The first of these was didactic poetry. His poem “On Music,”—a subject which he chose from his considerable proficiency in that art,—appeared in 1780, and was soon favorably known, not only at home, but in Italy and France. It consists of five books, in which he discusses with philosophical precision the elements of music; musical expression of different kinds, but especially martial and sacred; the music of the theatre; that of society; and that of man in solitude. The poem is written in the free, national silva, irregular, but flowing, and no want of skill is shown in its management. But, as a whole, it has too little richness and vigor to give life to the cold forms of instruction, in which it is throughout rigorously cast.[347]

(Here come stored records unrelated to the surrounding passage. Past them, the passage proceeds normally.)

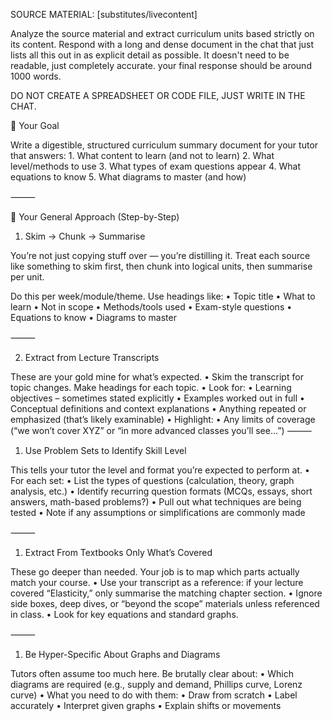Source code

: SOURCE MATERIAL: [substitutes/livecontent]


Analyze the source material and extract curriculum units based strictly on its content. Respond with a long and dense document in the chat that just lists all this out in as explicit detail as possible. It doesn't need to be readable, just completely accurate. your final response should be around 1000 words.

DO NOT CREATE A SPREADSHEET OR CODE FILE, JUST WRITE IN THE CHAT.

🎯 Your Goal

Write a digestible, structured curriculum summary document for your tutor that answers:
	1.	What content to learn (and not to learn)
	2.	What level/methods to use
	3.	What types of exam questions appear
	4.	What equations to know
	5.	What diagrams to master (and how)

⸻

🧠 Your General Approach (Step-by-Step)

1. Skim → Chunk → Summarise

You’re not just copying stuff over — you’re distilling it. Treat each source like something to skim first, then chunk into logical units, then summarise per unit.

Do this per week/module/theme. Use headings like:
	•	Topic title
	•	What to learn
	•	Not in scope
	•	Methods/tools used
	•	Exam-style questions
	•	Equations to know
	•	Diagrams to master

⸻

2. Extract from Lecture Transcripts

These are your gold mine for what’s expected.
	•	Skim the transcript for topic changes. Make headings for each topic.
	•	Look for:
	•	Learning objectives – sometimes stated explicitly
	•	Examples worked out in full
	•	Conceptual definitions and context explanations
	•	Anything repeated or emphasized (that’s likely examinable)
	•	Highlight:
	•	Any limits of coverage (“we won’t cover XYZ” or “in more advanced classes you’ll see…”)
⸻

1. Use Problem Sets to Identify Skill Level

This tells your tutor the level and format you’re expected to perform at.
	•	For each set:
	•	List the types of questions (calculation, theory, graph analysis, etc.)
	•	Identify recurring question formats (MCQs, essays, short answers, math-based problems?)
	•	Pull out what techniques are being tested
	•	Note if any assumptions or simplifications are commonly made


⸻

1. Extract From Textbooks Only What’s Covered

These go deeper than needed. Your job is to map which parts actually match your course.
	•	Use your transcript as a reference: if your lecture covered “Elasticity,” only summarise the matching chapter section.
	•	Ignore side boxes, deep dives, or “beyond the scope” materials unless referenced in class.
	•	Look for key equations and standard graphs.


⸻

1. Be Hyper-Specific About Graphs and Diagrams

Tutors often assume too much here. Be brutally clear about:
	•	Which diagrams are required (e.g., supply and demand, Phillips curve, Lorenz curve)
	•	What you need to do with them:
	•	Draw from scratch
	•	Label accurately
	•	Interpret given graphs
	•	Explain shifts or movements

The other department, in which Yriarte was more successful, was that of fables. Here he, in some degree, struck out a new path; for he not only invented all his fictions, which no other fabulist in modern times had done, but restricted them all, in their moral purpose, to the correction of the faults and follies of men of learning,—an application which had not before been thought of. Their whole number, including a few that are posthumous, is nearly eighty, above sixty of which appeared in 1782. They are written with great care, in no less than forty different measures, and show an extraordinary degree of ingenuity in adapting the attributes and instincts of animals to the instruction, not of mankind at large, as had always been done before, but to that of a separate and small class, between whom and the inferior creation the resemblance is rarely obvious. The task was certainly a difficult one. Perhaps, on this account, they are too narrative in their structure, and fail somewhat in the genial spirit which distinguishes Æsop and La Fontaine, the greatest masters of Apologue and Fable. But their influence was so much needed in the age of bad writing when they appeared, and they are besides so graceful in their versification, that they were not only received with great favor at first, but have never lost it since. Their author’s reputation, in fact, now rests on them almost exclusively.[348]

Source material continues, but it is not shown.